Jan 302011
 

People often ask me about my songs, where they come from. “Which town are you talking about in that song?” “Was that song about one of your past relationships?” “Did you write that song for your wife?”

For me, most narrative songs are like writing short stories or tiny novels. I say “narrative” songs to mean those that tell a story. There are other songs that are more introspective, first-person, more about mental pictures, feelings, or impressions than about a story. A lot of my songs are narrative, just telling a story, like a novelist does.

When I write one of these narrative songs, I don’t try to tell the story of something that happened to me. If I wrote a novel, folks wouldn’t mistake it for an autobiography. A short story usually reads as fiction obviously, and we seldom get confused. But people often assume that songs and poems are truly and literally autobiographical. This assumption comes from the strong confessional emphasis in many poems and songs from the past two or three generations–“songs in the key of me” as the cliche goes.

I wrote a song about a year ago called “Jenny,” and it is on my latest CD, “People Really Live This Way.” “Jenny” is a vivid character and specific image in my mind, though she is pure fiction. Fair skin, straight blond hair, about five-three, petite, round glasses, smart, polite but reserved, wearing green overalls and brown shoes. I really tried to get the green overalls and brown shoes into the song somehow, but I just couldn’t. It would have been good to get the hair in there too, but no big deal. The song really doesn’t describe the characters’ appearances at all except for one thing, Jenny’s glasses.

Here are the lyrics.

Jenny was a college student.
Didn’t know what she was doing
when she came to help out at the food bank downtown.

I was just a guitar loser,
part-time job, full-time ruin.
I was working in the warehouse at the food bank downtown.

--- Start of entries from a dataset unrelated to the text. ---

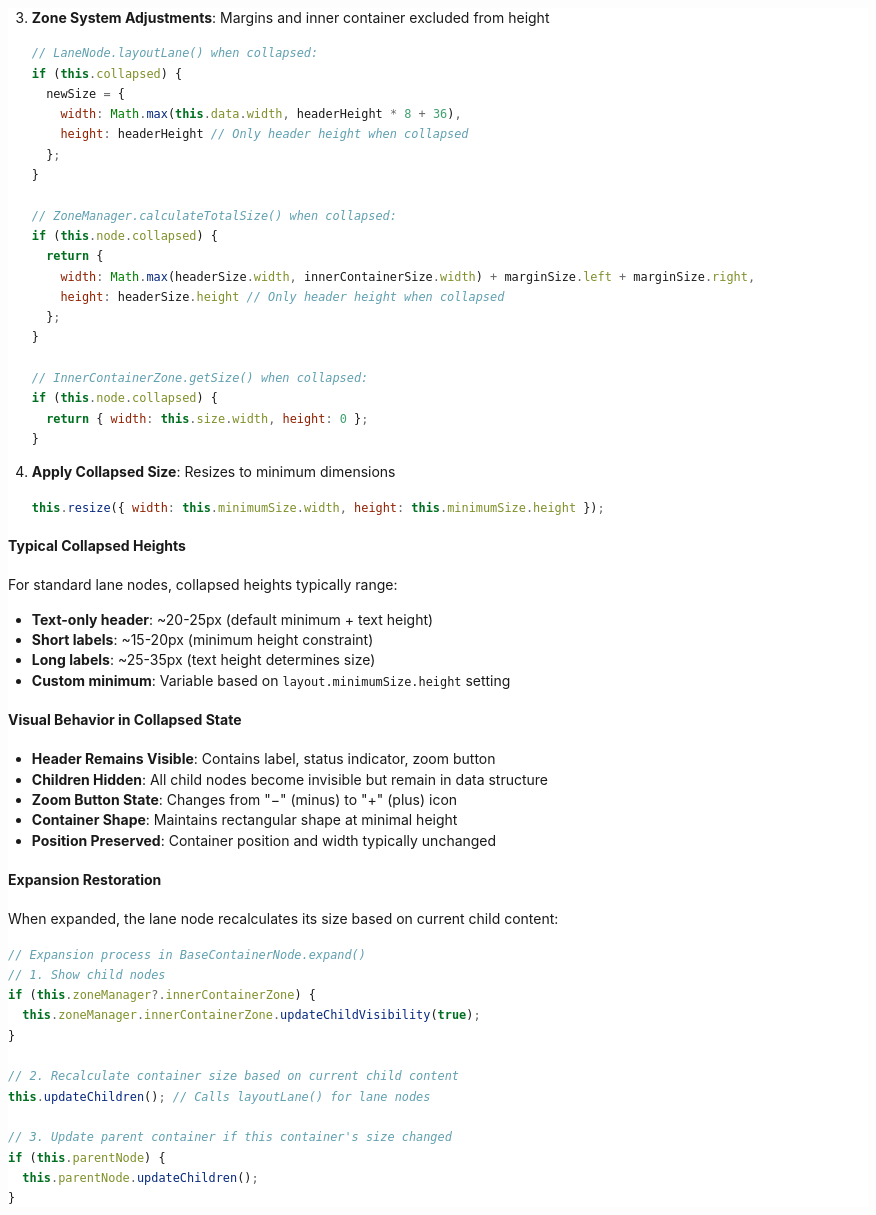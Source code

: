 3. **Zone System Adjustments**: Margins and inner container excluded from height
   ```javascript
   // LaneNode.layoutLane() when collapsed:
   if (this.collapsed) {
     newSize = {
       width: Math.max(this.data.width, headerHeight * 8 + 36),
       height: headerHeight // Only header height when collapsed
     };
   }
   
   // ZoneManager.calculateTotalSize() when collapsed:
   if (this.node.collapsed) {
     return {
       width: Math.max(headerSize.width, innerContainerSize.width) + marginSize.left + marginSize.right,
       height: headerSize.height // Only header height when collapsed
     };
   }
   
   // InnerContainerZone.getSize() when collapsed:
   if (this.node.collapsed) {
     return { width: this.size.width, height: 0 };
   }
   ```

4. **Apply Collapsed Size**: Resizes to minimum dimensions
   ```javascript
   this.resize({ width: this.minimumSize.width, height: this.minimumSize.height });
   ```

#### Typical Collapsed Heights

For standard lane nodes, collapsed heights typically range:

- **Text-only header**: ~20-25px (default minimum + text height)
- **Short labels**: ~15-20px (minimum height constraint)
- **Long labels**: ~25-35px (text height determines size)
- **Custom minimum**: Variable based on `layout.minimumSize.height` setting

#### Visual Behavior in Collapsed State

- **Header Remains Visible**: Contains label, status indicator, zoom button
- **Children Hidden**: All child nodes become invisible but remain in data structure
- **Zoom Button State**: Changes from "−" (minus) to "+" (plus) icon
- **Container Shape**: Maintains rectangular shape at minimal height
- **Position Preserved**: Container position and width typically unchanged

#### Expansion Restoration

When expanded, the lane node recalculates its size based on current child content:
```javascript
// Expansion process in BaseContainerNode.expand()
// 1. Show child nodes
if (this.zoneManager?.innerContainerZone) {
  this.zoneManager.innerContainerZone.updateChildVisibility(true);
}

// 2. Recalculate container size based on current child content
this.updateChildren(); // Calls layoutLane() for lane nodes

// 3. Update parent container if this container's size changed
if (this.parentNode) {
  this.parentNode.updateChildren();
}
```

When we met she touched her glasses.
“I’m volunteering for one of my classes.
I guess you’ll help me out and show me around.”

Afternoons packing boxes,
sorting cans, moving palettes.
We were working hard till our hands got tired.

A winter’s day, the snow kept falling.
I was working all alone when she walked in.
She made some joke about the roads getting bad.

“Hey, I heard you were some kind of musician.”
“Yeah, I’m writing songs, well at least I’m trying.”
“Maybe you could sing a song for me?”

We sat on some empty boxes.
I sang my song, she said she liked it.
She read a poem she had brought for me.

It was dark, our hands were cold.
We were kissing, we were getting bold.
She took off … her glasses in the dark.

I remember every time it snows.

Weeks passed, she graduated.
She had a future, I was back-dated.
Like a joke, it makes you smile and then it’s gone.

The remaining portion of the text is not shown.